Thank you so much to those who have sent Vicky and I Christmas cards or messages and especially messages of sympathy following my sister’s death.
At first sight the choice of this part of Psalm 147 for the first Sunday of a new year may seem strange . Verse 1, shown in the picture above, would surely be better than starting half way through!
It’s a bit like skipping the first chapters of a book! Perhaps those who compiled the lectionary – the Bible readings set for worship – chose the second half because verses 17 and 18 refer to snow and hailstones, normally associated with winter! Whatever the reason, the entire psalm is one of praise and thanksgiving and verse 13 picks up the theme of verse 1.
“Sing praises to the Lord, O Jerusalem; praise your God, O Zion.”

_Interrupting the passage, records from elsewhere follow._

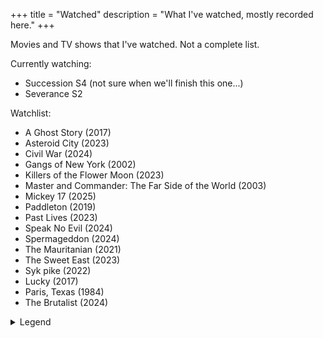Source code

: +++
title = "Watched"
description = "What I've watched, mostly recorded here."
+++

Movies and TV shows that I've watched. Not a complete list.

Currently watching:

- Succession S4 (not sure when we'll finish this one...)
- Severance S2

Watchlist:

- A Ghost Story (2017)
- Asteroid City (2023)
- Civil War (2024)
- Gangs of New York (2002)
- Killers of the Flower Moon (2023)
- Master and Commander: The Far Side of the World (2003)
- Mickey 17 (2025)
- Paddleton (2019)
- Past Lives (2023)
- Speak No Evil (2024)
- Spermageddon (2024)
- The Mauritanian (2021)
- The Sweet East (2023)
- Syk pike (2022)
- Lucky (2017)
- Paris, Texas (1984)
- The Brutalist (2024)

<details>
  <summary>Legend</summary>

  <dl class="review__rating">
    <dt aria-label="1 out of 5 stars">★☆☆☆☆</dt>
    <dd>Awful.</dd>
    <dt aria-label="2 out of 5 stars">★★☆☆☆</dt>
    <dd>Waste of time</dd>
    <dt aria-label="3 out of 5 stars">★★★☆☆</dt>
    <dd>Fine, could've managed without it</dd>
    <dt aria-label="4 out of 5 stars">★★★★☆</dt>
    <dd>Definitely worth a watch</dd>
    <dt aria-label="5 out of 5 stars">★★★★★</dt>
    <dd>Must watch!</dd>
  </dl>
</details>
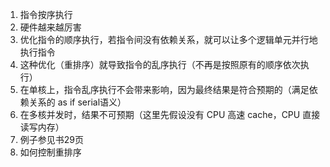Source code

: 1. 指令按序执行
2. 硬件越来越厉害
3. 优化指令的顺序执行，若指令间没有依赖关系，就可以让多个逻辑单元并行地执行指令
4. 这种优化（重排序）就导致指令的乱序执行（不再是按照原有的顺序依次执行）
5. 在单核上，指令乱序执行不会带来影响，因为最终结果是符合预期的（满足依赖关系的 as if serial语义）
6. 在多核并发时，结果不可预期（这里先假设没有 CPU 高速 cache，CPU 直接读写内存）
7. 例子参见书29页
8. 如何控制重排序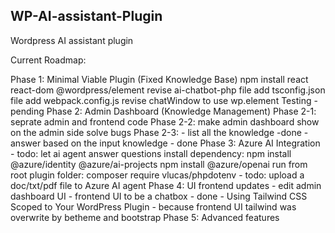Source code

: 
<!-- ABOUT THE PROJECT -->
## WP-AI-assistant-Plugin

Wordpress AI assistant plugin

Current Roadmap:

Phase 1: Minimal Viable Plugin (Fixed Knowledge Base)
    npm install react react-dom @wordpress/element
    revise ai-chatbot-php file
    add tsconfig.json file
    add webpack.config.js 
    revise chatWindow to use wp.element
    Testing - pending
Phase 2: Admin Dashboard (Knowledge Management)
Phase 2-1: seprate admin and frontend code 
Phase 2-2: make admin dashboard show on the admin side solve bugs
Phase 2-3:
           - list all the knowledge -done
           - answer based on the input knowledge - done
Phase 3: Azure AI Integration
        - todo: let ai agent answer questions 
        install dependency: npm install @azure/identity @azure/ai-projects 
        npm install @azure/openai
        run from root plugin folder: composer require vlucas/phpdotenv
        - todo: upload a doc/txt/pdf file to Azure AI agent
Phase 4: UI frontend updates
         - edit admin dashboard UI 
         - frontend UI to be a chatbox - done
         - Using Tailwind CSS Scoped to Your WordPress Plugin - because frontend UI tailwind was overwrite by betheme and bootstrap
Phase 5: Advanced features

It is, however, well worth reading the whole of this psalm which, as well as being a song of praise and thanksgiving, also reminds us that, whatever happens to us, God is with us at all times. The God of the Jews, for whom the psalms were originally written, was all powerful, the Creator of all, the world’s Saviour. He could be very angry and jealous when His people turned their backs on Him. But He was also a merciful, compassionate God who, as verse 3 says, “heals the broken-hearted and binds up their wounds.”
Psalm 147 was written after the Jews had returned to their homeland after they had been in exile. Pondering its verses can therefore lead us to pray today for the thousands of refugees and others who are homeless and support them in any way we can. Those originally using this psalm would have much to be grateful for. Verses 13 to 15 celebrate their return to Jerusalem and, in time, the rebuilding of their Temple. From now on, the writer of the psalm says, they can look forward to security and peace.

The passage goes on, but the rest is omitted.